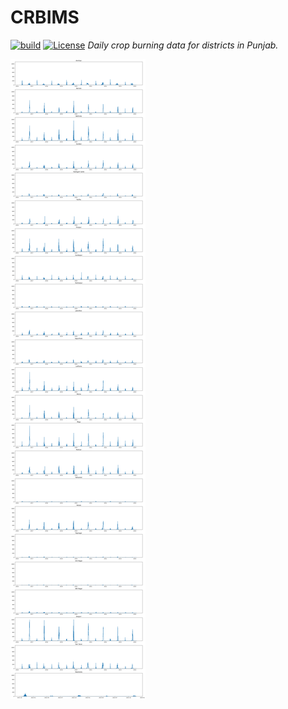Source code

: # CRBIMS
[![build](https://github.com/waitasecant/CRBIMS/actions/workflows/main.yml/badge.svg)](https://github.com/waitasecant/CRBIMS/actions/workflows/main.yml)
[![License](https://img.shields.io/github/license/waitasecant/CRBIMS?color=neon)](LICENSE)
*Daily crop burning data for districts in Punjab.*

![alt text](https://github.com/waitasecant/CRBIMS/blob/main/trends.png?raw=true)
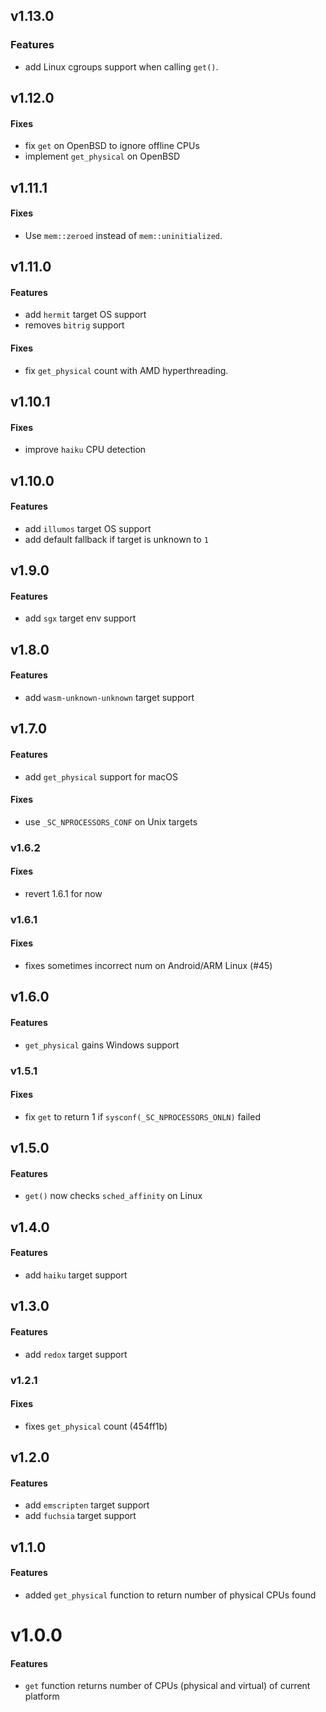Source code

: ## v1.13.0

### Features

- add Linux cgroups support when calling `get()`.

## v1.12.0

#### Fixes

- fix `get` on OpenBSD to ignore offline CPUs
- implement `get_physical` on OpenBSD

## v1.11.1

#### Fixes

- Use `mem::zeroed` instead of `mem::uninitialized`.

## v1.11.0

#### Features

- add `hermit` target OS support
- removes `bitrig` support

#### Fixes

- fix `get_physical` count with AMD hyperthreading.

## v1.10.1

#### Fixes

- improve `haiku` CPU detection

## v1.10.0

#### Features

- add `illumos` target OS support
- add default fallback if target is unknown to `1`

## v1.9.0

#### Features

- add `sgx` target env support

## v1.8.0

#### Features

- add `wasm-unknown-unknown` target support

## v1.7.0

#### Features

- add `get_physical` support for macOS

#### Fixes

- use `_SC_NPROCESSORS_CONF` on Unix targets

### v1.6.2

#### Fixes

- revert 1.6.1 for now

### v1.6.1

#### Fixes

- fixes sometimes incorrect num on Android/ARM Linux (#45)

## v1.6.0

#### Features

- `get_physical` gains Windows support

### v1.5.1

#### Fixes

- fix `get` to return 1 if `sysconf(_SC_NPROCESSORS_ONLN)` failed

## v1.5.0

#### Features

- `get()` now checks `sched_affinity` on Linux

## v1.4.0

#### Features

- add `haiku` target support

## v1.3.0

#### Features

- add `redox` target support

### v1.2.1

#### Fixes

- fixes `get_physical` count (454ff1b)

## v1.2.0

#### Features

- add `emscripten` target support
- add `fuchsia` target support

## v1.1.0

#### Features

- added `get_physical` function to return number of physical CPUs found

# v1.0.0

#### Features

- `get` function returns number of CPUs (physical and virtual) of current platform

■ Your task
Transcribe every entry above exactly. Omit all pictures.

■ Task response
Source code

: # CRBIMS
[![build](https://github.com/waitasecant/CRBIMS/actions/workflows/main.yml/badge.svg)](https://github.com/waitasecant/CRBIMS/actions/workflows/main.yml)
[![License](https://img.shields.io/github/license/waitasecant/CRBIMS?color=neon)](LICENSE)
*Daily crop burning data for districts in Punjab.*

![alt text](https://github.com/waitasecant/CRBIMS/blob/main/trends.png?raw=true)
Source code

: ## v1.13.0

### Features

- add Linux cgroups support when calling `get()`.

## v1.12.0

#### Fixes

- fix `get` on OpenBSD to ignore offline CPUs
- implement `get_physical` on OpenBSD

## v1.11.1

#### Fixes

- Use `mem::zeroed` instead of `mem::uninitialized`.

## v1.11.0

#### Features

- add `hermit` target OS support
- removes `bitrig` support

#### Fixes

- fix `get_physical` count with AMD hyperthreading.

## v1.10.1

#### Fixes

- improve `haiku` CPU detection

## v1.10.0

#### Features

- add `illumos` target OS support
- add default fallback if target is unknown to `1`

## v1.9.0

#### Features

- add `sgx` target env support

## v1.8.0

#### Features

- add `wasm-unknown-unknown` target support

## v1.7.0

#### Features

- add `get_physical` support for macOS

#### Fixes

- use `_SC_NPROCESSORS_CONF` on Unix targets

### v1.6.2

#### Fixes

- revert 1.6.1 for now

### v1.6.1

#### Fixes

- fixes sometimes incorrect num on Android/ARM Linux (#45)

## v1.6.0

#### Features

- `get_physical` gains Windows support

### v1.5.1

#### Fixes

- fix `get` to return 1 if `sysconf(_SC_NPROCESSORS_ONLN)` failed

## v1.5.0

#### Features

- `get()` now checks `sched_affinity` on Linux

## v1.4.0

#### Features

- add `haiku` target support

## v1.3.0

#### Features

- add `redox` target support

### v1.2.1

#### Fixes

- fixes `get_physical` count (454ff1b)

## v1.2.0

#### Features

- add `emscripten` target support
- add `fuchsia` target support

## v1.1.0

#### Features

- added `get_physical` function to return number of physical CPUs found

# v1.0.0

#### Features

- `get` function returns number of CPUs (physical and virtual) of current platform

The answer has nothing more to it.